José Domingo Molina Gómez (1896–1969) was the Commander and Chief of the Argentine Army who appears to have temporarily taken "the reins of Government" on September 19, 1955.[1] This was following the Revolución Libertadora which had begun on September 16, 1955. Eduardo Lonardi would eventually be recognized as the de facto President of Argentina on September 23, 1955.

Biography[edit]

Born in San Fernando del Valle de Catamarca on September 26, 1896, was the son of Daniel Molina Avellaneda and Melitona Gómez. In his early career, José Domingo married Delina del Carmen Botana in Choya, Santiago del Estero.

He was appointed as Director General of the National Gendarmerie Argentina from 1945 to 1947. He was then appointed as the Commander and Chief of the Argentine Army.

The Revolución Libertadora began on September 16, 1955. On September 19, 1955 President Juan Perón wrote what appeared to be a resignation letter.[2]

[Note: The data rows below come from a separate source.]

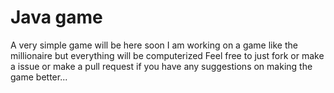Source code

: # Java game
A very simple game will be here soon
I am working on a game like the millionaire but everything will be computerized 
Feel free to just fork or make a issue or make a pull request if you have any suggestions on making the game better...
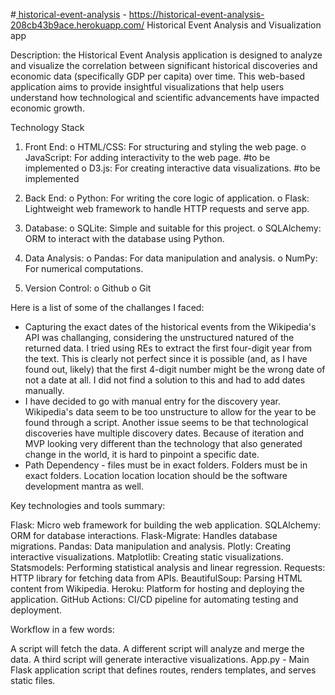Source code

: #[ historical-event-analysis]([url](https://historical-event-analysis-208cb43b9ace.herokuapp.com/)) - https://historical-event-analysis-208cb43b9ace.herokuapp.com/
Historical Event Analysis and Visualization app

Description: the Historical Event Analysis application is designed to analyze and visualize the correlation between significant historical discoveries and economic data (specifically GDP per capita) over time. This web-based application aims to provide insightful visualizations that help users understand how technological and scientific advancements have impacted economic growth.

Technology Stack
1.	Front End:
o	HTML/CSS: For structuring and styling the web page.
o	JavaScript: For adding interactivity to the web page. #to be implemented
o	D3.js: For creating interactive data visualizations. #to be implemented

2.	Back End:
o	Python: For writing the core logic of application.
o	Flask: Lightweight web framework to handle HTTP requests and serve app.

3.	Database:
o	SQLite: Simple and suitable for this project.
o	SQLAlchemy: ORM to interact with the database using Python.

4.	Data Analysis:
o	Pandas: For data manipulation and analysis.
o	NumPy: For numerical computations.

5. Version Control:
o	Github
o	Git

Here is a list of some of the challanges I faced:
- Capturing the exact dates of the historical events from the Wikipedia's API was challanging, considering the unstructured natured of the returned data. I tried using REs to extract the first four-digit year from the text. This is clearly not perfect since it is possible (and, as I have found out, likely) that the first 4-digit number might be the wrong date of not a date at all. I did not find a solution to this and had to add dates manually.
- I have decided to go with manual entry for the discovery year. Wikipedia's data seem to be too unstructure to allow for the year to be found through a script. Another issue seems to be that technological discoveries have multiple discovery dates. Because of iteration and MVP looking very different than the technology that also generated change in the world, it is hard to pinpoint a specific date.
- Path Dependency - files must be in exact folders. Folders must be in exact folders. Location location location should be the software development mantra as well.



Key technologies and tools summary:

Flask: Micro web framework for building the web application.
SQLAlchemy: ORM for database interactions.
Flask-Migrate: Handles database migrations.
Pandas: Data manipulation and analysis.
Plotly: Creating interactive visualizations.
Matplotlib: Creating static visualizations.
Statsmodels: Performing statistical analysis and linear regression.
Requests: HTTP library for fetching data from APIs.
BeautifulSoup: Parsing HTML content from Wikipedia.
Heroku: Platform for hosting and deploying the application.
GitHub Actions: CI/CD pipeline for automating testing and deployment.

Workflow in a few words: 

A script will fetch the data. A different script will analyze and merge the data. A third script will generate interactive visualizations. App.py - Main Flask application script that defines routes, renders templates, and serves static files.

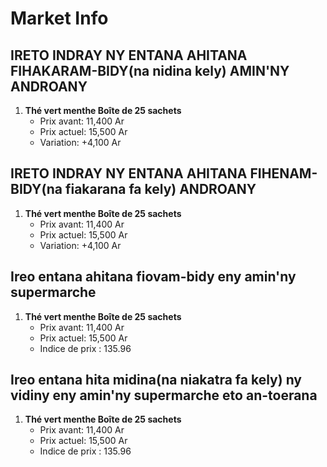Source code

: # Market Info

## IRETO INDRAY NY ENTANA AHITANA FIHAKARAM-BIDY(na nidina kely) AMIN'NY ANDROANY

1. **Thé vert menthe Boîte de 25 sachets**
   - Prix avant: 11,400 Ar
   - Prix actuel: 15,500 Ar
   - Variation: +4,100 Ar

## IRETO INDRAY NY ENTANA AHITANA FIHENAM-BIDY(na fiakarana fa kely) ANDROANY

1. **Thé vert menthe Boîte de 25 sachets**
   - Prix avant: 11,400 Ar
   - Prix actuel: 15,500 Ar
   - Variation: +4,100 Ar

## Ireo entana ahitana fiovam-bidy eny amin'ny supermarche

1. **Thé vert menthe Boîte de 25 sachets**
   - Prix avant: 11,400 Ar
   - Prix actuel: 15,500 Ar
   - Indice de prix : 135.96

## Ireo entana hita midina(na niakatra fa kely) ny vidiny eny amin'ny supermarche eto an-toerana

1. **Thé vert menthe Boîte de 25 sachets**
   - Prix avant: 11,400 Ar
   - Prix actuel: 15,500 Ar
   - Indice de prix : 135.96

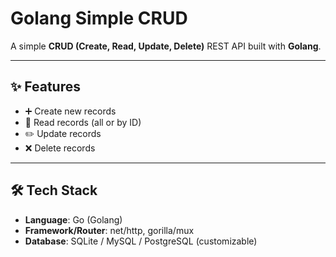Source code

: # Golang Simple CRUD

A simple **CRUD (Create, Read, Update, Delete)** REST API built with **Golang**.  

---

## ✨ Features
- ➕ Create new records  
- 📖 Read records (all or by ID)  
- ✏️ Update records  
- ❌ Delete records  

---

## 🛠 Tech Stack
- **Language**: Go (Golang)  
- **Framework/Router**: net/http, gorilla/mux  
- **Database**: SQLite / MySQL / PostgreSQL (customizable)  
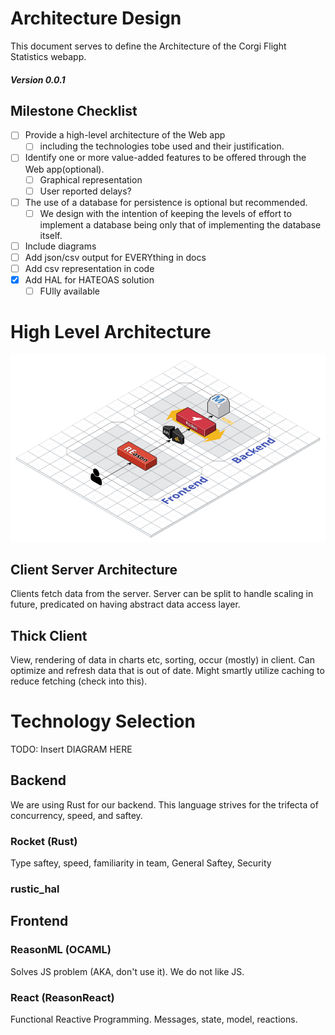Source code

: # Architecture Design
This document serves to define the Architecture of the Corgi Flight Statistics webapp.
##### Version 0.0.1
## Milestone Checklist

- [ ] Provide a high-level architecture of the Web app
    - [ ] including the technologies tobe used and their justification.
- [ ] Identify one or more value-added features to be offered through the Web app(optional).
    - [ ] Graphical representation
    - [ ] User reported delays?
- [ ] The use of a database for persistence is optional but recommended.
    - [ ] We design with the intention of keeping the levels of effort to implement a database being only that of implementing the database itself.
- [ ] Include diagrams
- [ ] Add json/csv output for EVERYthing in docs
- [ ] Add csv representation in code
- [x] Add HAL for HATEOAS solution
    - [ ] FUlly available

# High Level Architecture
![Architecture Diagram](CorgisFlightStatisticsDiagram.svg)
## Client Server Architecture
Clients fetch data from the server. Server can be split to handle scaling in future, predicated on having abstract data access layer.

## Thick Client
View, rendering of data in charts etc, sorting, occur (mostly) in client. Can optimize and refresh data that is out of date. Might smartly utilize caching to reduce fetching (check into this).

# Technology Selection
TODO: Insert DIAGRAM HERE

## Backend
We are using Rust for our backend. This language strives for the trifecta of concurrency, speed, and saftey. 
### Rocket (Rust)
Type saftey, speed, familiarity in team, General Saftey, Security

### rustic_hal


## Frontend

### ReasonML (OCAML)
Solves JS problem (AKA, don't use it). We do not like JS.

### React (ReasonReact)
Functional Reactive Programming. Messages, state, model, reactions.


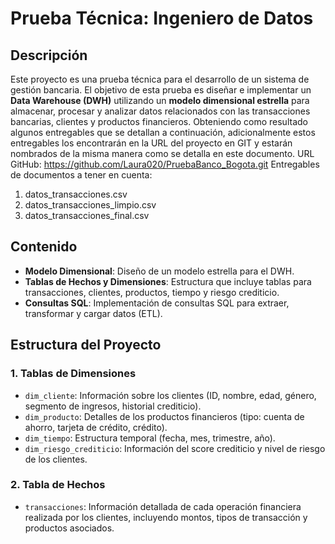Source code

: # Prueba Técnica: Ingeniero de Datos

## Descripción

Este proyecto es una prueba técnica para el desarrollo de un sistema de gestión bancaria. 
El objetivo de esta prueba es diseñar e implementar un **Data Warehouse (DWH)** utilizando un **modelo dimensional estrella** para almacenar, procesar y analizar datos relacionados con las transacciones bancarias, clientes y productos financieros.
Obteniendo como resultado algunos entregables que se detallan a continuación, adicionalmente estos entregables los encontrarán en la URL del proyecto en GIT y estarán nombrados de la misma manera como se detalla en este documento.
URL GitHub: https://github.com/Laura020/PruebaBanco_Bogota.git
Entregables de documentos a tener en cuenta:
1.	datos_transacciones.csv
2.	datos_transacciones_limpio.csv
3.	datos_transacciones_final.csv


## Contenido
- **Modelo Dimensional**: Diseño de un modelo estrella para el DWH.
- **Tablas de Hechos y Dimensiones**: Estructura que incluye tablas para transacciones, clientes, productos, tiempo y riesgo crediticio.
- **Consultas SQL**: Implementación de consultas SQL para extraer, transformar y cargar datos (ETL).
  
## Estructura del Proyecto

### 1. **Tablas de Dimensiones**
- `dim_cliente`: Información sobre los clientes (ID, nombre, edad, género, segmento de ingresos, historial crediticio).
- `dim_producto`: Detalles de los productos financieros (tipo: cuenta de ahorro, tarjeta de crédito, crédito).
- `dim_tiempo`: Estructura temporal (fecha, mes, trimestre, año).
- `dim_riesgo_crediticio`: Información del score crediticio y nivel de riesgo de los clientes.

### 2. **Tabla de Hechos**
- `transacciones`: Información detallada de cada operación financiera realizada por los clientes, incluyendo montos, tipos de transacción y productos asociados.

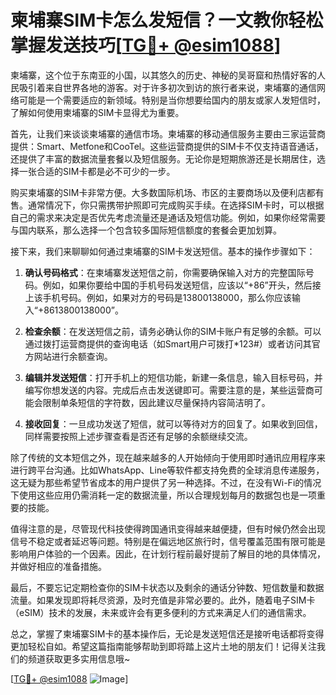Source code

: # 柬埔寨SIM卡怎么发短信？一文教你轻松掌握发送技巧[[TG💪+ @esim1088](https://t.me/s/esim1088)]

柬埔寨，这个位于东南亚的小国，以其悠久的历史、神秘的吴哥窟和热情好客的人民吸引着来自世界各地的游客。对于许多初次到访的旅行者来说，柬埔寨的通信网络可能是一个需要适应的新领域。特别是当你想要给国内的朋友或家人发短信时，了解如何使用柬埔寨的SIM卡显得尤为重要。

首先，让我们来谈谈柬埔寨的通信市场。柬埔寨的移动通信服务主要由三家运营商提供：Smart、Metfone和CooTel。这些运营商提供的SIM卡不仅支持语音通话，还提供了丰富的数据流量套餐以及短信服务。无论你是短期旅游还是长期居住，选择一张合适的SIM卡都是必不可少的一步。

购买柬埔寨的SIM卡非常方便。大多数国际机场、市区的主要商场以及便利店都有售。通常情况下，你只需携带护照即可完成购买手续。在选择SIM卡时，可以根据自己的需求来决定是否优先考虑流量还是通话及短信功能。例如，如果你经常需要与国内联系，那么选择一个包含较多国际短信额度的套餐会更加划算。

接下来，我们来聊聊如何通过柬埔寨的SIM卡发送短信。基本的操作步骤如下：

1. **确认号码格式**：在柬埔寨发送短信之前，你需要确保输入对方的完整国际号码。例如，如果你要给中国的手机号码发送短信，应该以“+86”开头，然后接上该手机号码。例如，如果对方的号码是13800138000，那么你应该输入“+8613800138000”。

2. **检查余额**：在发送短信之前，请务必确认你的SIM卡账户有足够的余额。可以通过拨打运营商提供的查询电话（如Smart用户可拨打*123#）或者访问其官方网站进行余额查询。

3. **编辑并发送短信**：打开手机上的短信功能，新建一条信息，输入目标号码，并编写你想发送的内容。完成后点击发送键即可。需要注意的是，某些运营商可能会限制单条短信的字符数，因此建议尽量保持内容简洁明了。

4. **接收回复**：一旦成功发送了短信，就可以等待对方的回复了。如果收到回信，同样需要按照上述步骤查看是否还有足够的余额继续交流。

除了传统的文本短信之外，现在越来越多的人开始倾向于使用即时通讯应用程序来进行跨平台沟通。比如WhatsApp、Line等软件都支持免费的全球消息传递服务，这无疑为那些希望节省成本的用户提供了另一种选择。不过，在没有Wi-Fi的情况下使用这些应用仍需消耗一定的数据流量，所以合理规划每月的数据包也是一项重要的技能。

值得注意的是，尽管现代科技使得跨国通讯变得越来越便捷，但有时候仍然会出现信号不稳定或者延迟等问题。特别是在偏远地区旅行时，信号覆盖范围有限可能是影响用户体验的一个因素。因此，在计划行程前最好提前了解目的地的具体情况，并做好相应的准备措施。

最后，不要忘记定期检查你的SIM卡状态以及剩余的通话分钟数、短信数量和数据流量。如果发现即将耗尽资源，及时充值是非常必要的。此外，随着电子SIM卡（eSIM）技术的发展，未来或许会有更多便利的方式来满足人们的通信需求。

总之，掌握了柬埔寨SIM卡的基本操作后，无论是发送短信还是接听电话都将变得更加轻松自如。希望这篇指南能够帮助到即将踏上这片土地的朋友们！记得关注我们的频道获取更多实用信息哦~

[[TG💪+ @esim1088](https://t.me/s/esim1088) ![Image](https://i.postimg.cc/4NQfJmqS/Snipaste-2025-05-13-00-14-12.png)]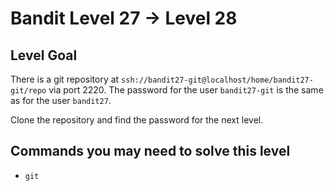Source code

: # Bandit Level 27 → Level 28

## Level Goal

There is a git repository at `ssh://bandit27-git@localhost/home/bandit27-git/repo` via port 2220. The password for the user `bandit27-git` is the same as for the user `bandit27`.

Clone the repository and find the password for the next level.

## Commands you may need to solve this level

- `git`
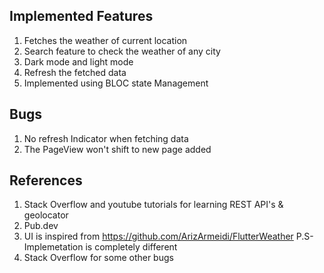 ## Implemented Features
1. Fetches the weather of current location
2. Search feature to check the weather of any city 
3. Dark mode and light mode
4. Refresh the fetched data
5. Implemented using BLOC state Management 

## Bugs 
1. No refresh Indicator when fetching data
2. The PageView won't shift to new page added

## References
1. Stack Overflow and youtube tutorials for learning REST API's & geolocator 
2. Pub.dev
3. UI is inspired from https://github.com/ArizArmeidi/FlutterWeather P.S- Implemetation is completely different 
4. Stack Overflow for some other bugs 
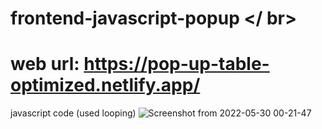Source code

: # frontend-javascript-popup </ br>

# web url: https://pop-up-table-optimized.netlify.app/


javascript code (used looping)
![Screenshot from 2022-05-30 00-21-47](https://user-images.githubusercontent.com/30619186/170887013-3b4d9a59-0a93-4c56-8231-e9a0aa519151.png)
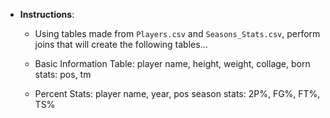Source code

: * **Instructions**:

    * Using tables made from `Players.csv` and `Seasons_Stats.csv`, perform joins that will create the following tables...

    * Basic Information Table:
player name, height, weight, collage, born
stats: pos, tm

    * Percent Stats:
player name, year, pos
season stats: 2P%, FG%, FT%, TS%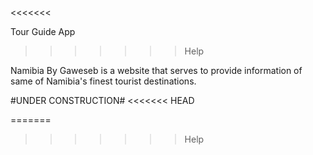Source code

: <<<<<<< 


Tour Guide App

>>>>>>> Help

Namibia By Gaweseb is a website that
serves to provide information of 
same of Namibia's finest tourist 
destinations.

#UNDER CONSTRUCTION#
<<<<<<< HEAD

=======
>>>>>>> Help
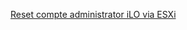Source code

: [Reset compte administrator iLO via ESXi](https://www.virtualease.fr/vmware-configurer-hp-ilo-esxi/)


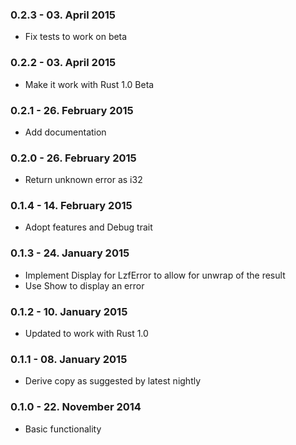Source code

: ### 0.2.3 - 03. April 2015

* Fix tests to work on beta

### 0.2.2 - 03. April 2015

* Make it work with Rust 1.0 Beta

### 0.2.1 - 26. February 2015

* Add documentation

### 0.2.0 - 26. February 2015

* Return unknown error as i32

### 0.1.4 - 14. February 2015

* Adopt features and Debug trait

### 0.1.3 - 24. January 2015

* Implement Display for LzfError to allow for unwrap of the result
* Use Show to display an error

### 0.1.2 - 10. January 2015

* Updated to work with Rust 1.0

### 0.1.1 - 08. January 2015

* Derive copy as suggested by latest nightly

### 0.1.0 - 22. November 2014

* Basic functionality
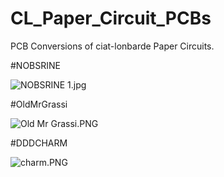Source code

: # CL_Paper_Circuit_PCBs
PCB Conversions of ciat-lonbarde Paper Circuits.

#NOBSRINE

![NOBSRINE 1.jpg](https://images.zenhubusercontent.com/5f9d76b2317e524708339b19/9239710d-4ae8-447f-a301-8e1de92aa496)

#OldMrGrassi

![Old Mr Grassi.PNG](https://images.zenhubusercontent.com/5f9d76b2317e524708339b19/5876e463-650c-4975-854f-e6ad875dcc11)

#DDDCHARM

![charm.PNG](https://images.zenhubusercontent.com/5f9d76b2317e524708339b19/d207b9a4-549c-4301-81e0-1728a291cf7b)
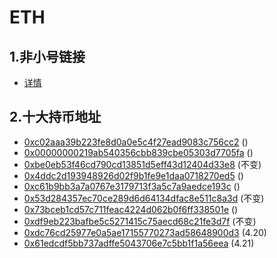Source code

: # ETH

## 1.非小号链接

* [详情](https://www.feixiaohao.com/currencies/ethereum/)

## 2.十大持币地址

* [0xc02aaa39b223fe8d0a0e5c4f27ead9083c756cc2](https://eth.tokenview.com/cn/address/0xc02aaa39b223fe8d0a0e5c4f27ead9083c756cc2) ()
* [0x00000000219ab540356cbb839cbe05303d7705fa](https://eth.tokenview.com/cn/address/0x00000000219ab540356cbb839cbe05303d7705fa) ()
* [0xbe0eb53f46cd790cd13851d5eff43d12404d33e8](https://eth.tokenview.com/cn/address/0xbe0eb53f46cd790cd13851d5eff43d12404d33e8) (不变)
* [0x4ddc2d193948926d02f9b1fe9e1daa0718270ed5](https://eth.tokenview.com/cn/address/0x4ddc2d193948926d02f9b1fe9e1daa0718270ed5) ()
* [0xc61b9bb3a7a0767e3179713f3a5c7a9aedce193c](https://eth.tokenview.com/cn/address/0xc61b9bb3a7a0767e3179713f3a5c7a9aedce193c) ()
* [0x53d284357ec70ce289d6d64134dfac8e511c8a3d](https://eth.tokenview.com/cn/address/0x53d284357ec70ce289d6d64134dfac8e511c8a3d) (不变)
* [0x73bceb1cd57c711feac4224d062b0f6ff338501e](https://eth.tokenview.com/cn/address/0x73bceb1cd57c711feac4224d062b0f6ff338501e) ()
* [0xdf9eb223bafbe5c5271415c75aecd68c21fe3d7f](https://eth.tokenview.com/cn/address/0xdf9eb223bafbe5c5271415c75aecd68c21fe3d7f) (不变)
* [0xdc76cd25977e0a5ae17155770273ad58648900d3](https://eth.tokenview.com/cn/address/0xdc76cd25977e0a5ae17155770273ad58648900d3) (4.20)
* [0x61edcdf5bb737adffe5043706e7c5bb1f1a56eea](https://eth.tokenview.com/cn/address/0x61edcdf5bb737adffe5043706e7c5bb1f1a56eea) (4.21)

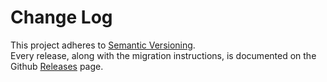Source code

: # Change Log

This project adheres to [Semantic Versioning](http://semver.org/).  
Every release, along with the migration instructions, is documented on the Github [Releases](https://github.com/luwes/redux-proxy-selectors/releases) page.
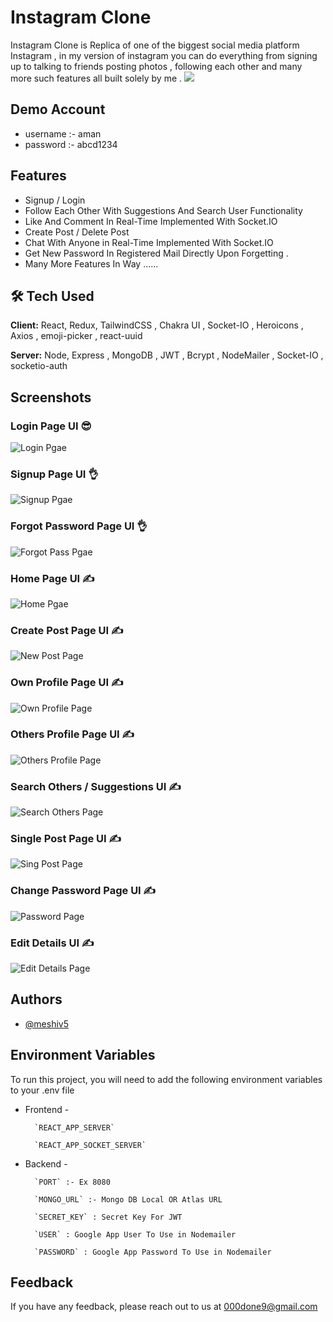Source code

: 
# Instagram Clone

 Instagram Clone is Replica of one of the biggest social media platform Instagram , in my version of instagram you can do everything from signing up to talking to friends posting photos , following each other and many more such features all built solely by me .
[![](https://markdown-videos.deta.dev/youtube/dQw4w9WgXcQ)](https://youtu.be/PvIXahE1wyo)
## Demo Account 
- username :- aman
- password :- abcd1234

## Features

- Signup / Login
- Follow Each Other With Suggestions And Search User Functionality
- Like And Comment In Real-Time Implemented With Socket.IO
- Create Post / Delete Post
- Chat With Anyone in Real-Time Implemented With Socket.IO
- Get New Password In Registered Mail Directly Upon Forgetting .
- Many More Features In Way ......


## 🛠 Tech Used

**Client:** React, Redux, TailwindCSS , Chakra UI , Socket-IO , Heroicons , Axios , emoji-picker , react-uuid

**Server:** Node, Express , MongoDB , JWT , Bcrypt , NodeMailer , Socket-IO , socketio-auth


## Screenshots



### Login Page UI 😎

![Login Pgae](https://i.ibb.co/G2XJpYy/login-Page.png)


### Signup Page UI 👌

![Signup Pgae](https://i.ibb.co/qW3hGzP/signup-Page.png)



### Forgot Password Page UI 👌

![Forgot Pass Pgae](https://i.ibb.co/0ymN30F/forgotpass.png)



### Home Page UI ✍️

![Home Pgae](https://i.ibb.co/nLHKZPG/homePage.png)




### Create Post Page UI ✍️

![New Post Page](https://i.ibb.co/dJg7bvC/newPost.png)



### Own Profile Page UI ✍️

![Own Profile Page](https://i.ibb.co/ZLntYR8/profile-Page.png)


### Others Profile Page UI ✍️

![Others Profile Page](https://i.ibb.co/mJ1Dq0x/others-Profile.png)


### Search Others / Suggestions  UI ✍️

![Search Others Page](https://i.ibb.co/T43f5fV/search-User.png)


### Single Post Page UI ✍️

![Sing  Post Page](https://i.ibb.co/2c7BTcr/single-Post.png)


### Change Password Page UI ✍️

![Password  Page](https://i.ibb.co/fSwsD6F/change-Password.png)



### Edit Details UI ✍️

![Edit Details Page](https://i.ibb.co/QKL8ZdF/editprofile.png)




## Authors

- [@meshiv5](https://github.com/meshiv5)


## Environment Variables

To run this project, you will need to add the following environment variables to your .env file

- Frontend -

        `REACT_APP_SERVER`

        `REACT_APP_SOCKET_SERVER`

- Backend -

        `PORT` :- Ex 8080

        `MONGO_URL` :- Mongo DB Local OR Atlas URL

        `SECRET_KEY` : Secret Key For JWT

        `USER` : Google App User To Use in Nodemailer

        `PASSWORD` : Google App Password To Use in Nodemailer


## Feedback

If you have any feedback, please reach out to us at 000done9@gmail.com

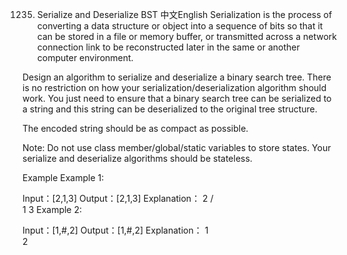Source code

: 1235. Serialize and Deserialize BST
中文English
Serialization is the process of converting a data structure or object into a sequence of bits so that it can be stored in a file or memory buffer, or transmitted across a network connection link to be reconstructed later in the same or another computer environment.

Design an algorithm to serialize and deserialize a binary search tree. There is no restriction on how your serialization/deserialization algorithm should work. You just need to ensure that a binary search tree can be serialized to a string and this string can be deserialized to the original tree structure.

The encoded string should be as compact as possible.

Note: Do not use class member/global/static variables to store states. Your serialize and deserialize algorithms should be stateless.

Example
Example 1:

Input：[2,1,3]
Output：[2,1,3]
Explanation：
     2
    / \
   1   3
Example 2:

Input：[1,#,2]
Output：[1,#,2]
Explanation：
  1
   \
    2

A military junta composed of general José Domingo Molina and other military officers, was created with Molina at "the reins of Government".[1] The next morning Perón asked for asylum in Paraguay, leaving the government in the hands of the military junta. Eduardo Lonardi would eventually be recognized as the de facto President of Argentina on September 23, 1955.

On October 3, 1955 Molina was arrested by Eduardo Lonardi and later released.[3]

He died in Buenos Aires in 1969.

Sources[edit]

  1. ^ a b c "Argentina's Army Begins Peace Talks". Associated Press. September 20, 1955. Retrieved 2011-04-19. "... General Jose Domingo Molina ... took over the reins of Government after Peron's resignation yesterday. ... Molina was mentioned today as the junta president ..." 
  2. ^ "50 Aniversario De La Revolución Libertadora". 2005. Retrieved 2011-04-19. "Highest-ranking generals formed a joint-chaired by Lieutenant-General Jose Domingo Molina, who began studying the letter of Perón. The discussion was about the questions that generated the word renunciation rather than resignation, signaled strongly by General José Embrión. ..." 
  3. ^ "Military Chieftains Under Peron Seized". Associated Press. October 4, 1955. Retrieved 2011-04-19. "Jose Domingo Molina, and rest of the 14-man junta which took over the government after Peron resigned and during its few days of rule in ..."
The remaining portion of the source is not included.